Why the Red Sea Could Threaten Global Trade
The Red Sea Faces New Threats Amid Escalating Tensions
With the Strait of Hormuz effectively blocked following an assault by the United States and Israel, Iran has turned its attention to another critical maritime trade route: the Red Sea. This vital waterway, stretching 1,400 miles between Africa and Asia, is now under threat due to the presence of the American aircraft carrier USS Gerald R. Ford.
Iran’s military has warned that any facilities supporting the carrier group could be potential targets. According to the semiofficial Fars News Agency, this statement was made on Monday, signaling a possible escalation in regional tensions.
While it remains unclear if Iranian forces will directly attack Red Sea shipping, the Houthis, a proxy militia based in Yemen, have already significantly disrupted traffic through the waterway with attacks on vessels. Abdul Malik al-Houthi, the group’s leader, stated on March 5 that “our fingers are on the trigger, ready to respond at any moment should developments warrant it.”
Despite these threats, the Houthis have not yet entered the fight, even though it has been nearly three weeks since the U.S. and Israel began their strikes on Iran. Analysts suggest that the decision to act is still uncertain. Burcu Ozcelik, a senior research fellow at the Royal United Services Institute, noted that it is too soon to determine whether the Houthis will ultimately join Iran’s retaliation or not.
Complex Dynamics Between Iran and the Houthis
The relationship between Iran and the Houthis is not as straightforward as some might assume. Ozcelik emphasized that the Houthis are not simply following Iran’s orders. Instead, they are weighing their options and have shown restraint so far.
This complexity is further highlighted by the fact that the Houthis are still assessing their position. While the threat alone has caused significant disruption to Red Sea trade, the situation remains fluid. The global shipping and oil markets have already experienced chaos after Iran closed the Strait of Hormuz, leading to the worst disruption in the history of the oil market, according to the International Energy Agency.
In response to this crisis, Saudi Arabia has increased capacity in its East-West pipeline, which connects to the Red Sea on the other side of the Arabian Peninsula. Meanwhile, the United Arab Emirates has boosted the flow on its Habshan-Fujairah pipeline to the Gulf of Oman.

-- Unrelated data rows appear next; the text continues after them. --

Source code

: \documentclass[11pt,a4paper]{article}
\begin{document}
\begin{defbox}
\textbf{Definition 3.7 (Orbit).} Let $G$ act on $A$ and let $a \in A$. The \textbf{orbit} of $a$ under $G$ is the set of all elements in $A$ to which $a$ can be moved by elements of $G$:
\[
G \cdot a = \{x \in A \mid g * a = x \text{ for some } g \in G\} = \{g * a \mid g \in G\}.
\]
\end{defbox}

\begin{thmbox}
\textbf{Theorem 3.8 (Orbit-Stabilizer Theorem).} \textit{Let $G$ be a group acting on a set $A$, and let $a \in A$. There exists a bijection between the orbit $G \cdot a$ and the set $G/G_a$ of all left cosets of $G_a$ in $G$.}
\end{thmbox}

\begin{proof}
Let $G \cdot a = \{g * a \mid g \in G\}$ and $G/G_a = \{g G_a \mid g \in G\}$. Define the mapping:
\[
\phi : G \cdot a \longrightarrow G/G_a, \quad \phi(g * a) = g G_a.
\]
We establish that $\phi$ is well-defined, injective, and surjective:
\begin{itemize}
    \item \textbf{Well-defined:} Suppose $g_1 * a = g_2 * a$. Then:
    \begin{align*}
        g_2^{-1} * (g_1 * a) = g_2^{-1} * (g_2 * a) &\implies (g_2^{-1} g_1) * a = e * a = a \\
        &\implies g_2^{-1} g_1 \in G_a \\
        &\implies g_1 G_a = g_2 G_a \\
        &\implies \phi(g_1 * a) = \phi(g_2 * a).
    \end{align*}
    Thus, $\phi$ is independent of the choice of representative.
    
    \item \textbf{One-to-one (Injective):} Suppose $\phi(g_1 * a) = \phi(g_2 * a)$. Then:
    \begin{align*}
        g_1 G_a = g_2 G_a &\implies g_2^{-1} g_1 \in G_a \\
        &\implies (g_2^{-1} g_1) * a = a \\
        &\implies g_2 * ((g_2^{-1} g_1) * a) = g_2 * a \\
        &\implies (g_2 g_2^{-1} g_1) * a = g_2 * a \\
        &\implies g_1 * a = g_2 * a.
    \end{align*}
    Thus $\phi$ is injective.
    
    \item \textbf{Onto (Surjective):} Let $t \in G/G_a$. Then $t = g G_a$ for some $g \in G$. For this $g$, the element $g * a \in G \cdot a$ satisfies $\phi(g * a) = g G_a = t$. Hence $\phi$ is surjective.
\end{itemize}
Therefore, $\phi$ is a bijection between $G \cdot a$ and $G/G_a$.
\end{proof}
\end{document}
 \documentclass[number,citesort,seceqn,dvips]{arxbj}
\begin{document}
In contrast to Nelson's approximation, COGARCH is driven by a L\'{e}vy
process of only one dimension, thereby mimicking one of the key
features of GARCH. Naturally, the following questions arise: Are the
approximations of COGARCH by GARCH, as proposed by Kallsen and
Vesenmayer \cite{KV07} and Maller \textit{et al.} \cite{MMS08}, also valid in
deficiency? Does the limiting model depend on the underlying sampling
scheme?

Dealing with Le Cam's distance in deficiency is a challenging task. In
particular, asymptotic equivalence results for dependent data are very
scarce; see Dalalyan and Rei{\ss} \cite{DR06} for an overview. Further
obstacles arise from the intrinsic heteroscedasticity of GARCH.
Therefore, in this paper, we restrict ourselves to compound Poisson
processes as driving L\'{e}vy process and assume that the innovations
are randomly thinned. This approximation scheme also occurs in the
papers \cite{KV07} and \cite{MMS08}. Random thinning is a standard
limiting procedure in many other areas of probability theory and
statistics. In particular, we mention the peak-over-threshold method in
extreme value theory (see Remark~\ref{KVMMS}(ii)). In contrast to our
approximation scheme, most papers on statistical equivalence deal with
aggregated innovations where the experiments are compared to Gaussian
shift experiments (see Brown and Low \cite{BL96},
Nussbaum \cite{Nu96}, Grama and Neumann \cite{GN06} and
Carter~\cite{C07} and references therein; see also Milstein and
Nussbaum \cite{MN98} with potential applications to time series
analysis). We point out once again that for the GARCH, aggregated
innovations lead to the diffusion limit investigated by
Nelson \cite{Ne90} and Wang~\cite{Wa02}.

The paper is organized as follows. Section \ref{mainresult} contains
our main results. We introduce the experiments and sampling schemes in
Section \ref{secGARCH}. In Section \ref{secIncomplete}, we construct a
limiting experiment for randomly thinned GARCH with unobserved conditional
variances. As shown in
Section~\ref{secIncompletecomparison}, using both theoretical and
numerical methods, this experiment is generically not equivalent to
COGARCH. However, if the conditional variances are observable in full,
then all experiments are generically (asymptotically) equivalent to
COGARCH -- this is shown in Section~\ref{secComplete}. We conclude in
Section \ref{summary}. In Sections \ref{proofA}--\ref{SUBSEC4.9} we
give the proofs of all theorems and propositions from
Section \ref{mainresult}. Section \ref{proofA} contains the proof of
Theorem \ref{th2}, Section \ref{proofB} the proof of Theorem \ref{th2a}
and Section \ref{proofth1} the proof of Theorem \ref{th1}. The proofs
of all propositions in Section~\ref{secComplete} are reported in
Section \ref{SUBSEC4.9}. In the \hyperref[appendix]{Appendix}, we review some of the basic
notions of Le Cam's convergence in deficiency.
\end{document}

However, even at full capacity, these routes can only cover about one-quarter of the oil that normally passes through the Strait of Hormuz. David Butter, an associate fellow at the London-based think tank Chatham House, noted that these routes are vulnerable to attack by both Iran and the Houthis.

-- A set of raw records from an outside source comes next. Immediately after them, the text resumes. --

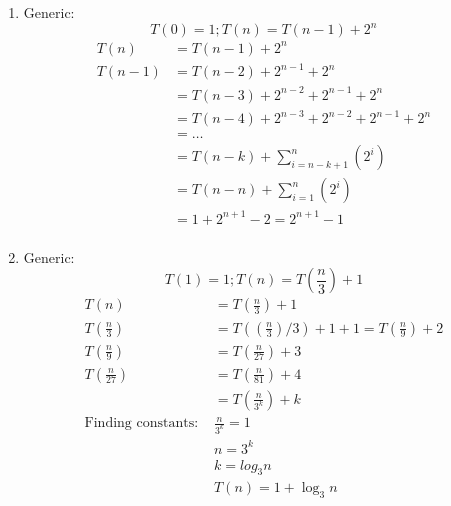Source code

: \documentclass[11pt]{article}
\begin{document}
\begin{enumerate}
\begin{enumerate}
            \item Generic:
            $$T(0) = 1; T(n) = T(n - 1) + 2^n$$
            \begin{equation}
                \begin{split}
                    T(n)   & = T(n - 1) + 2^n \\
                    T(n-1) & = T(n - 2) + 2^{n-1} + 2^n \\
                           & = T(n - 3) + 2^{n-2} + 2^{n-1} + 2^n \\
                           & = T(n - 4) + 2^{n-3} + 2^{n-2} + 2^{n-1} + 2^n\\
                           & = \ldots \\
                           & = T(n - k) + \sum_{i=n-k+1}^n(2^i) \\
                           & = T(n - n) + \sum_{i=1}^n(2^i) \\
                           & = 1 + 2^{n+1} - 2 = 2^{n+1} - 1 \\
                \end{split}
            \end{equation}
        
            \item Generic:
            $$T(1) = 1; T(n) = T(\frac{n}{3}) + 1$$
            \begin{equation}
                \begin{split}
                    T(n) & = T(\frac{n}{3}) + 1 \\
                    T(\frac{n}{3}) & = T((\frac{n}{3}) / 3) + 1 + 1 = T(\frac{n}{9}) + 2 \\
                    T(\frac{n}{9}) & = T(\frac{n}{27}) + 3 \\
                    T(\frac{n}{27}) & = T(\frac{n}{81}) + 4 \\
                    & = T(\frac{n}{3^k}) + k \\
                    \text{Finding constants: } & \frac{n}{3^k} = 1 \\
                    & n = 3^k \\
                    & k = log_3 n \\
                    & T(n) = 1 + \log_3 n \\
                \end{split}
            \end{equation}
            
        \end{enumerate}
    
    \end{enumerate}
\end{document}
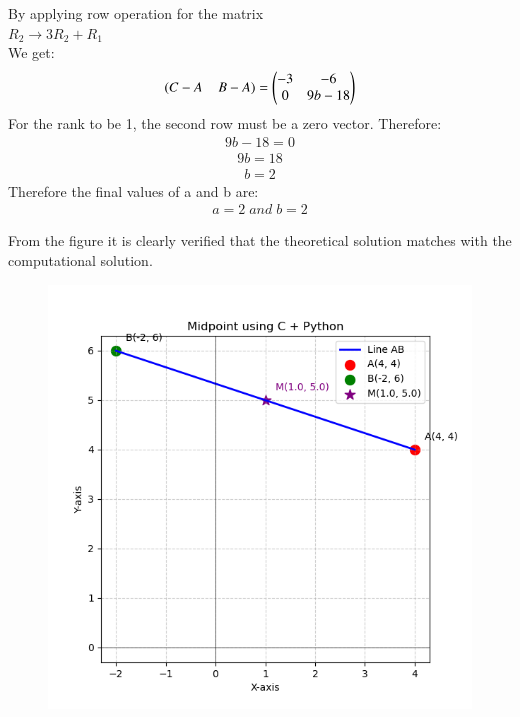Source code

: \documentclass[journal]{IEEEtran}
\theoremstyle{remark}
\begin{document}
By applying row operation for the matrix\\
$R_2\longrightarrow3R_2+R_1$\\
We get:
\begin{align}
   (C-A\;\;\;\;B-A)=\begin{pmatrix}-3&-6\\
   0&9b-18\end{pmatrix}
\end{align}
For the rank to be 1, the second row must be a zero vector. Therefore:
\begin{align}
9b-18=0
\end{align}
\begin{align}
9b=18
\end{align}
\begin{align}
b=2
\end{align}
Therefore the final values of a and b are:
\begin{align}
    a=2\;and\;b=2
\end{align}


From the figure it is clearly verified that the theoretical solution matches with the computational solution.\\
\begin{figure}[h]
    \centering
    \includegraphics[height=0.5\textheight, keepaspectratio]{figs/figure1.png}
    \label{figure_1}
\end{figure}
\end{document}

Historical Significance and Recent Disruptions
Historically, the Red Sea has played a crucial role in global trade, with around one-tenth of global seaborne oil shipments passing through the Bab el-Mandeb Strait, a narrow bottleneck of just 16 miles that separates the Arabian Peninsula and the Horn of Africa.

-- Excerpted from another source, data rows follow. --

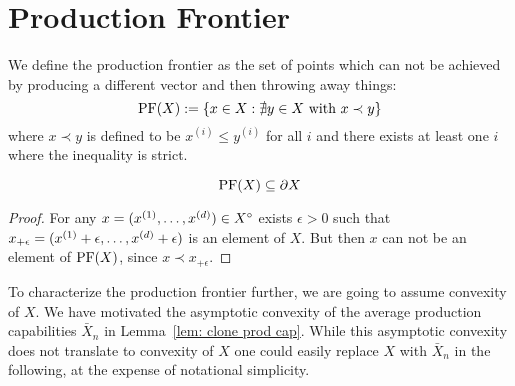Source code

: \section{Production Frontier}

We define the production frontier as the set of points which can not be
achieved by producing a different vector and then throwing away things:
\[
	\operatorname{PF}(X) := \{ x\in X : \nexists y\in X \text{ with } x\prec y\}
\]
where \(x\prec y\) is defined to be \(x^{(i)} \le y^{(i)}\) for all \(i\) and
there exists at least one \(i\) where the inequality is strict.

\begin{lemma}
	\label{lem: prod frontier part of boundary}
	\[
		\operatorname{PF}(X)\subseteq \partial X
	\]
\end{lemma}
\begin{proof}
	For any \(x=(x^{(1)},\dots, x^{(d)})\in X^\circ\) exists \(\epsilon>0\)
	such that \(x_{+\epsilon} = (x^{(1)}+\epsilon, \dots, x^{(d)}+\epsilon)\)
	is an element of \(X\). But then \(x\) can not be an element of \(\operatorname{PF}(X)\),
	since \(x \prec x_{+\epsilon}\).
\end{proof}

To characterize the production frontier further, we are going to assume
convexity of \(X\). We have motivated the asymptotic convexity of the
average production capabilities \(\bar{X}_n\) in Lemma~\ref{lem: clone prod
cap}. While this asymptotic convexity does not translate to convexity of \(X\)
one could easily replace \(X\) with \(\bar{X}_n\) in the following, at the
expense of notational simplicity.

This changed in late 2023 when the Houthis began attacking ships using that route in response to Israel’s assault on the Gaza Strip. Red Sea shipping numbers plummeted, with traffic crossing the Suez Canal down 70% by the middle of 2024, according to a yearly review by the United Nations Trade and Development. Oil flows through Bab el-Mandeb were also cut in half, according to the U.S. Energy Information Administration.
Ships were forced to take the arduous and often more perilous trip around Cape Agulhas, the southern tip of Africa. Arrivals at the Cape of Good Hope, the region’s major port, were up 89% that year, UNCTAD said at the time. This shift contributed to the rising prices for goods that consumers have felt worldwide.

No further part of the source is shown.